_INSTRUCTIONS FOR THE TASK:_ Restate, word for word, the lines from the opening line of the data through the line containing "- 'first' takes", both included, and nothing else.

(TASK MATERIAL)

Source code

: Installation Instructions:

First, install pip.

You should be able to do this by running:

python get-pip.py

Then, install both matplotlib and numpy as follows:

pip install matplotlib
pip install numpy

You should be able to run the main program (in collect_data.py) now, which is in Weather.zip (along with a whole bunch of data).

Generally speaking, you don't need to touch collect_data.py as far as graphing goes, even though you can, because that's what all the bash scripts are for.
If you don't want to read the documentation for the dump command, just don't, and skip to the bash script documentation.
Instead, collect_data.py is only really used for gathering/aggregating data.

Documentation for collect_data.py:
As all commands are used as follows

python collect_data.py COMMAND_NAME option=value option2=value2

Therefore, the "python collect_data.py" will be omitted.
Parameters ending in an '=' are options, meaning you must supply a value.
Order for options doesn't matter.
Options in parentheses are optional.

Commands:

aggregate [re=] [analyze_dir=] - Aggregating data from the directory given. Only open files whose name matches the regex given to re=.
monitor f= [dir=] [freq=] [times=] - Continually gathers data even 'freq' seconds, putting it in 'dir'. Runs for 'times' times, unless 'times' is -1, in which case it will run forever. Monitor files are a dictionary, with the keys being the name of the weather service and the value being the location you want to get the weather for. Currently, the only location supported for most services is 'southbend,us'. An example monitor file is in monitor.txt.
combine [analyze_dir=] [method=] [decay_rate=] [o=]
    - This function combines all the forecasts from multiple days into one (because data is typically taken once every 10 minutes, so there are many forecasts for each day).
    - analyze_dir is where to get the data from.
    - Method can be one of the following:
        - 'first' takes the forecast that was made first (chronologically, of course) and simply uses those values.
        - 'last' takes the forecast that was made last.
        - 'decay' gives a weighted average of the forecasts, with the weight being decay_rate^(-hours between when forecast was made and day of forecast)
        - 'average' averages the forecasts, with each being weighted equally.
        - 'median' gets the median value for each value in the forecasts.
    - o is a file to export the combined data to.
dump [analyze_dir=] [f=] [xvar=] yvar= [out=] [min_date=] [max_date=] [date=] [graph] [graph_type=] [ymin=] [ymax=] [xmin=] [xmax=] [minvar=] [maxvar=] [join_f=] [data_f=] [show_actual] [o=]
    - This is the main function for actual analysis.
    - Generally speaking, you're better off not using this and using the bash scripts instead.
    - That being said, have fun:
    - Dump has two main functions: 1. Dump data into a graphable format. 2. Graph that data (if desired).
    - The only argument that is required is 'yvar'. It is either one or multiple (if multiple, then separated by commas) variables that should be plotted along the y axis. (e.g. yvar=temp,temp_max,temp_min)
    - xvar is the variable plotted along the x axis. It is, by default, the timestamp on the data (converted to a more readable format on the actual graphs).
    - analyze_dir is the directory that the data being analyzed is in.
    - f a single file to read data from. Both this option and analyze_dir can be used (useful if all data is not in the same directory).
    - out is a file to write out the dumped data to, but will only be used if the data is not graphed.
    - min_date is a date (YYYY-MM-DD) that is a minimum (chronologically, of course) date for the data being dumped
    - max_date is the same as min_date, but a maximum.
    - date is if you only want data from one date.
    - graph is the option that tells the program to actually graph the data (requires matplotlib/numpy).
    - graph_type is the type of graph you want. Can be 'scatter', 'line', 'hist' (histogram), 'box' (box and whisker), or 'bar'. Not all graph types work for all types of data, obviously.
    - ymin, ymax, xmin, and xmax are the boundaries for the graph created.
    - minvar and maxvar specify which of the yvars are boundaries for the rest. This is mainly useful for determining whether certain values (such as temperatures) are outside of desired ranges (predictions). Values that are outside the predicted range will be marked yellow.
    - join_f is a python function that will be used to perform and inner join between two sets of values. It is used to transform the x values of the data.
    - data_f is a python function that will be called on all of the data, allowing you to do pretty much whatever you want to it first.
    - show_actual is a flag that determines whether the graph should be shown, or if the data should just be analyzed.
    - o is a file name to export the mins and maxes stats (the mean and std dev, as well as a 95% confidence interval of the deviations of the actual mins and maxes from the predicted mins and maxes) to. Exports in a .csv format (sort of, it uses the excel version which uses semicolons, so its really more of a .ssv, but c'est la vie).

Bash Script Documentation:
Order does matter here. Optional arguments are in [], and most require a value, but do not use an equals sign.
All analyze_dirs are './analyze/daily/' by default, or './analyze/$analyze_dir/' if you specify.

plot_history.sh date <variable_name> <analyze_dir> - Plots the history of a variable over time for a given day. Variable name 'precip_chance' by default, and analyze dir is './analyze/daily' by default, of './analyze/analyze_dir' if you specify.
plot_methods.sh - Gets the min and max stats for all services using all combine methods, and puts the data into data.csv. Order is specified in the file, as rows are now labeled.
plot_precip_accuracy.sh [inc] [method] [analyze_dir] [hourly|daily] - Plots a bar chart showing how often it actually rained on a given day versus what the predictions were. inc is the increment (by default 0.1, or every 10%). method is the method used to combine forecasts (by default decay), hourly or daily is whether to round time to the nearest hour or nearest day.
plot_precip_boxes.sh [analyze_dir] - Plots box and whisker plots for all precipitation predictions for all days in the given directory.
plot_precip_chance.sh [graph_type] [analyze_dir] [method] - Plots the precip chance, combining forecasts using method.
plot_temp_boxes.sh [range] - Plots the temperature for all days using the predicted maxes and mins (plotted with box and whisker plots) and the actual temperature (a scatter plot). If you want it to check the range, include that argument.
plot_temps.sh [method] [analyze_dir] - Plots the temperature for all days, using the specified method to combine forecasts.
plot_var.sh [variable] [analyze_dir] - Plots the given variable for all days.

(End TASK MATERIAL)

_RESPONSE AREA:_
Source code

: Installation Instructions:

First, install pip.

You should be able to do this by running:

python get-pip.py

Then, install both matplotlib and numpy as follows:

pip install matplotlib
pip install numpy

You should be able to run the main program (in collect_data.py) now, which is in Weather.zip (along with a whole bunch of data).

Generally speaking, you don't need to touch collect_data.py as far as graphing goes, even though you can, because that's what all the bash scripts are for.
If you don't want to read the documentation for the dump command, just don't, and skip to the bash script documentation.
Instead, collect_data.py is only really used for gathering/aggregating data.

Documentation for collect_data.py:
As all commands are used as follows

python collect_data.py COMMAND_NAME option=value option2=value2

Therefore, the "python collect_data.py" will be omitted.
Parameters ending in an '=' are options, meaning you must supply a value.
Order for options doesn't matter.
Options in parentheses are optional.

Commands:

aggregate [re=] [analyze_dir=] - Aggregating data from the directory given. Only open files whose name matches the regex given to re=.
monitor f= [dir=] [freq=] [times=] - Continually gathers data even 'freq' seconds, putting it in 'dir'. Runs for 'times' times, unless 'times' is -1, in which case it will run forever. Monitor files are a dictionary, with the keys being the name of the weather service and the value being the location you want to get the weather for. Currently, the only location supported for most services is 'southbend,us'. An example monitor file is in monitor.txt.
combine [analyze_dir=] [method=] [decay_rate=] [o=]
    - This function combines all the forecasts from multiple days into one (because data is typically taken once every 10 minutes, so there are many forecasts for each day).
    - analyze_dir is where to get the data from.
    - Method can be one of the following:
        - 'first' takes the forecast that was made first (chronologically, of course) and simply uses those values.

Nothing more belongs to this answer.